Addressing climate change

· Castanet
Kearl Lake oil sands projectPhoto: Kiewit

Extracting oil from the Alberta oil sands is a modern technological marvel.

Bitumen from the oil sand is extracted in two ways. For deposits deep underground, steam is generated and pumped beneath the earth. It melts the bitumen so it will flow into a production well.

For deposits close to the surface, the bitumen is extracted using pit mining. In pit mining, the oil sands are crushed and mixed with hot water. The resulting slurry is run through extraction and treatments to extract the bitumen. While some bitumen can be directly diluted and piped to a refinery, other kinds require further processing at an upgrade plant to produce synthetic crude.

This complex process for mining, upgrading and refining has two unfortunate consequences. First, it is more expensive to produce a barrel of oil from oil sands than it is in a conventional well. That means when the price of oil drops, extracting oil from the oil sands becomes uneconomic. It also means a barrel of oil from the oil sands is responsible for more greenhouse gases than other extraction methods—more than twice as much. Those extra emissions come from natural gas burned to produce steam or hot water, diesel for haul trucks at open pit mines, and fuel burned to operate upgrade plants.

In 2021 Canada emitted 653 megatonnes of carbon and 29%—189 megatones—were from the oil and gas industry. Alberta accounts for 84% of Canadian oil production, three-quarters of which comes from the oil sands. There is no way for Canada to meet its climate goals without decreasing oil production in Alberta, in particular from the oil sands.

It’s no surprise that most Albertans oppose reducing oil production. Twenty-two per cent of Alberta’s gross domestic product is from mining, oil and gas. Many of the other categories, like real estate, benefit from knock-on effects from the oil and gas sector. The government of Alberta receives annual royalties from the oil sector that vary from $2 billion to $28 billion. Eighty thousand people work in oil and gas in Alberta with 50,500 people work in oil and gas support activities.

What is going to become of those workers? What is the best way to support oil and gas workers during the transition? We don’t have to speculate. Europe has been closing coal-fired power plants, which in turn has shut down coal mining. Many different programs were tried to support coal workers, some more successful than others.
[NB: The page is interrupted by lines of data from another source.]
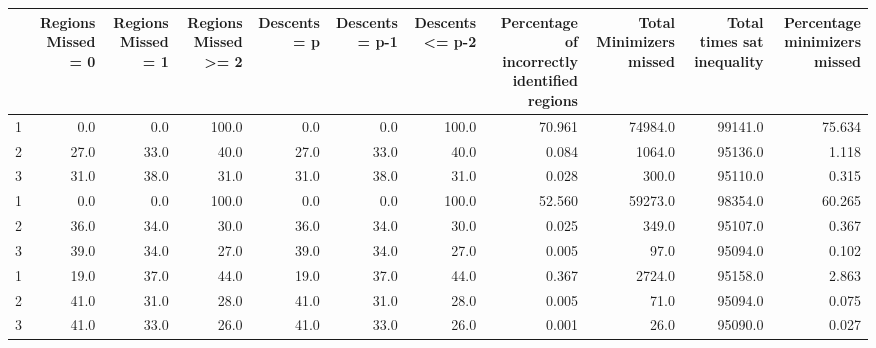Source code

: \begin{tabular}{lrrrrrrrrrr}
\toprule
{} &  Regions Missed = 0 &  Regions Missed = 1 &  Regions Missed >= 2 &  Descents = p &  Descents = p-1 &  Descents <= p-2 &  Percentage of incorrectly identified regions &  Total Minimizers missed &  Total times sat inequality &  Percentage minimizers missed \\
\midrule
1 &                 0.0 &                 0.0 &                100.0 &           0.0 &             0.0 &            100.0 &                                        70.961 &                  74984.0 &                     99141.0 &                        75.634 \\
2 &                27.0 &                33.0 &                 40.0 &          27.0 &            33.0 &             40.0 &                                         0.084 &                   1064.0 &                     95136.0 &                         1.118 \\
3 &                31.0 &                38.0 &                 31.0 &          31.0 &            38.0 &             31.0 &                                         0.028 &                    300.0 &                     95110.0 &                         0.315 \\
1 &                 0.0 &                 0.0 &                100.0 &           0.0 &             0.0 &            100.0 &                                        52.560 &                  59273.0 &                     98354.0 &                        60.265 \\
2 &                36.0 &                34.0 &                 30.0 &          36.0 &            34.0 &             30.0 &                                         0.025 &                    349.0 &                     95107.0 &                         0.367 \\
3 &                39.0 &                34.0 &                 27.0 &          39.0 &            34.0 &             27.0 &                                         0.005 &                     97.0 &                     95094.0 &                         0.102 \\
1 &                19.0 &                37.0 &                 44.0 &          19.0 &            37.0 &             44.0 &                                         0.367 &                   2724.0 &                     95158.0 &                         2.863 \\
2 &                41.0 &                31.0 &                 28.0 &          41.0 &            31.0 &             28.0 &                                         0.005 &                     71.0 &                     95094.0 &                         0.075 \\
3 &                41.0 &                33.0 &                 26.0 &          41.0 &            33.0 &             26.0 &                                         0.001 &                     26.0 &                     95090.0 &                         0.027 \\
\bottomrule
\end{tabular}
One of the least successful was providing early retirement to coal workers. Poland, Germany and the Netherlands all provided early retirement to miners. That was expensive and didn’t work out very well. The good thing about oil and gas workers is they are highly skilled.

Removing highly skilled workers from high-wage employment is bad for the workers and bad for the economy. Another Polish program provided a one-time lump-sum payment equal to 24 months of the average salary in the mining sector. That also had poor outcomes for workers and the economy.

So what kind of programs work?

The most basic policy is that oil and gas workers need more time on unemployment insurance. Short periods of EI can force previously high-paid workers into low-wage jobs. Research in Finland by Kyyra and Pesola showed that a longer benefit period increased both wages and the duration of the next job.

Work by Caliendo, Tatsiramos and Uhlendorff on German unemployment benefits also showed workers with 12 months unemployment assistance obtained lower paying jobs and held them for shorter periods than workers with 18 months unemployment assistance.

In the US, research by Farooq, Muratori and Kugler demonstrated that longer unemployment benefits meant workers found jobs that better matched their educational achievements and improved the functioning of the labour market.

Another policy to help oil and gas workers is retraining. This includes covering tuition costs and extending EI for the duration of the training.

Some retraining programs are very short. Iron and Earth is a non-profit in Alberta, founded by oil and gas workers in 2016. It operates a 10-day retraining program that prepares oil and gas workers for jobs in the solar or wind energy sector.

Some transitions may require more training, such as a two-year college program. Landon Wilcock, an associate at the Tony Blair Institute for Global Change, calculated that rapid retraining would cost $1.07 billion over the first five years and benefit the economy to the tune of $21.72 billion. A college-length diploma program would cost the federal government $1.71 billion over the first five years and have a positive impact on productivity of $2.02 billion.

The positive impact comes from workers moving to clean energy sector jobs with a greater value per worker. If that sounds expensive, compare it to what Canada spends subsidizing oil and gas. Special tax deductions and direct cash transfers to fossil fuel companies amount to $4.8 billion dollars a year. Compare that to what climate change is costing us. The Canadian Climate Institute estimates that by 2025, 10 years of climate change will have reduced the Canadian GDP by $25 billion dollars.

We can support a just transition for oil workers. We can’t afford the alternatives.